My advice would be, assuming the fact that 7x57 is classed as a "military calibre" is an NON-ISSUE, is choose the rifle that:
1) Pleases you most in terms of features, style, and ease of use and/or magazine capacity
2) Barrel length. A 24" 7x57 is probably as good as any 20" 7x64 and a lot less unpleasant to shoot
3) Cost
The better round is undoubtedbly the 7x64 as it is more powerful AND MOST IMPORTANT on the continent now probably more easily sourced as loaded ammunition in various weights and bullet types than is 7x57.
That for me would be the major factor. That I could get factory ammunition and in the more useful types of bullets used for wild boar. Indeed in that respect the 7x64 is more versatile than the 270 Winchester...bullet selection in factory ammunition. It retains, does 7x64, that same advantage over 7x57.
The other factors would be if I liked the rifle or didn't. I like wood and blue steel and five rounds in a magazine. Three rounds, stainless metalwork and "plastic fantastic" just doesn't appeal to me.
Reject ANY notion that somehow you'll get cheap military surplus 7x57 with FMJ bullets for practice. I think that those days of modern made cheap factory ammunition in that calibre are long past!
Simply put in like for like barrel lengths the 7x64 is the better round on all accounts and is, in this 21st Century, the more widely distributed and easily obtained in various bullet weights and types. Whilst a good cartridge 7x57 is now very much "yesterday's cartridge" in terms of the likelihood of manufacturers making batches of it with their new bonded, partioned, TIG, TUG or etc., etc., bullets.
The 7x57 with a 173 grain bullet at 2,450fps is a true "killer" (it is what the 303 Mk VII was a copy of) BUT it may now only exist in old fashioned "cup and core" bullet styles.
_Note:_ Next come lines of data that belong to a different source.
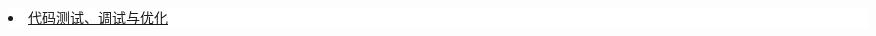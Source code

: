 </li>
<li>
<a class="pjax" href="/book/43/zh/chapters/02-chapter9.markdown" title="代码测试、调试与优化" data-book-page-rel-url="zh/chapters/02-chapter9.markdown" data-book-page-id="2879">代码测试、调试与优化</a>
</li>
</ul>
</div>
</div>
<script src="https://cdn.staticfile.net/jquery/1.12.4/jquery.min.js"></script>
<script type="text/javascript" src="/static/components/uikit-2.27.5/js/uikit.reader.js"></script>
<script type="text/javascript" src="/static/components/social-share/social-share.min.js"></script>
<script>(function(){var bp =document.createElement('script');var curProtocol =window.location.protocol.split(':')[0];if (curProtocol ==='https') {bp.src ='https://zz.bdstatic.com/linksubmit/push.js';}
else {bp.src ='http://push.zhanzhang.baidu.com/push.js';}
var s =document.getElementsByTagName("script")[0];s.parentNode.insertBefore(bp,s);})();</script>
<script async src="https://www.googletagmanager.com/gtag/js?id=UA-38429407-1"></script>
<script>window.dataLayer =window.dataLayer ||[];function gtag(){dataLayer.push(arguments);}
gtag('js',new Date());gtag('config','UA-38429407-1');</script>
<script>var _hmt =_hmt ||[];(function() {var hm =document.createElement("script");hm.src ="https://hm.baidu.com/hm.js?f28e71bd2b5dee3439448dca9f534107";var s =document.getElementsByTagName("script")[0];s.parentNode.insertBefore(hm,s);})();</script>
<script src="https://cdn.staticfile.net/highlight.js/9.12.0/highlight.min.js"></script>
<script src="https://cdn.staticfile.net/jquery.pjax/2.0.1/jquery.pjax.min.js"></script>
<script src="https://cdn.staticfile.net/jquery-cookie/1.4.1/jquery.cookie.min.js"></script>
<script src="https://cdn.staticfile.net/uikit/2.27.5/js/components/lightbox.min.js"></script>
<link rel="dns-prefetch" href="//cdn.mathjax.org" />
<script type="text/x-mathjax-config">
 function initMathJax() {
    var mathId = $("book-content-section")[0];
    MathJax.Hub.Config({
        tex2jax: {skipTags: ['script', 'noscript', 'style', 'textarea', 'pre','code','a']},
        showProcessingMessages: false,
        messageStyle: "none"
    });
    MathJax.Hub.Queue(["Typeset",MathJax.Hub,mathId]);
 };
initMathJax();
</script>
<script src='https://cdn.staticfile.net/mathjax/2.7.4/MathJax.js?config=TeX-AMS-MML_HTMLorMML' async></script>
<style>
	.MathJax_Display{display:inline!important;}
</style>
<script type="text/javascript" src="/static/components/js/reader.js"></script>
<script type="text/javascript">var bookId =43;var bookPageId =2873;var bookPageRelUrl ='zh/chapters/02-chapter3.markdown';</script>
<script async src="https://www.googletagmanager.com/gtag/js?id=UA-38429407-1"></script>
<script>window.dataLayer =window.dataLayer ||[];function gtag(){dataLayer.push(arguments);}
gtag('js',new Date());gtag('config','UA-38429407-1');</script>
<script>var _hmt =_hmt ||[];(function() {var hm =document.createElement("script");hm.src ="https://hm.baidu.com/hm.js?f28e71bd2b5dee3439448dca9f534107";var s =document.getElementsByTagName("script")[0];s.parentNode.insertBefore(hm,s);})();</script>
</body>
</html>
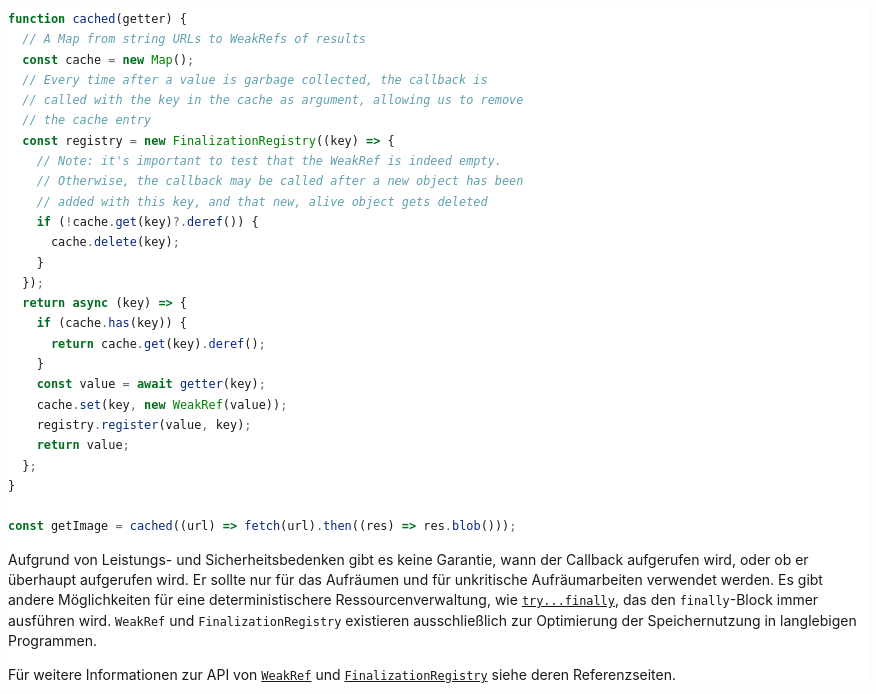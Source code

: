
 ```js
function cached(getter) {
  // A Map from string URLs to WeakRefs of results
  const cache = new Map();
  // Every time after a value is garbage collected, the callback is
  // called with the key in the cache as argument, allowing us to remove
  // the cache entry
  const registry = new FinalizationRegistry((key) => {
    // Note: it's important to test that the WeakRef is indeed empty.
    // Otherwise, the callback may be called after a new object has been
    // added with this key, and that new, alive object gets deleted
    if (!cache.get(key)?.deref()) {
      cache.delete(key);
    }
  });
  return async (key) => {
    if (cache.has(key)) {
      return cache.get(key).deref();
    }
    const value = await getter(key);
    cache.set(key, new WeakRef(value));
    registry.register(value, key);
    return value;
  };
}

const getImage = cached((url) => fetch(url).then((res) => res.blob()));
```

Aufgrund von Leistungs- und Sicherheitsbedenken gibt es keine Garantie, wann der Callback aufgerufen wird, oder ob er überhaupt aufgerufen wird. Er sollte nur für das Aufräumen und für unkritische Aufräumarbeiten verwendet werden. Es gibt andere Möglichkeiten für eine deterministischere Ressourcenverwaltung, wie [`try...finally`](/de/docs/Web/JavaScript/Reference/Statements/try...catch), das den `finally`-Block immer ausführen wird. `WeakRef` und `FinalizationRegistry` existieren ausschließlich zur Optimierung der Speichernutzung in langlebigen Programmen.

Für weitere Informationen zur API von [`WeakRef`](/de/docs/Web/JavaScript/Reference/Global_Objects/WeakRef) und [`FinalizationRegistry`](/de/docs/Web/JavaScript/Reference/Global_Objects/FinalizationRegistry) siehe deren Referenzseiten.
But out to 100 yards it is an efficient "killer" have no doubt but it is with the lighter 140 grain and 150 grain loadings that the 7x64 wins out as it gives a better round for shooting out to two hundred yards due to its higher muzzle velocity.
If you handload and use 173 grain bullets then for all practical purposes at under 100 yards there is no difference and beyond that?
Maybe a difference between a "point blank" at 150 yards and good to 175 yards (7x57) and a "point blank" at 185 yards and good to 225 yards (with 7x64) with those lighter 140 or 150 grain bullets?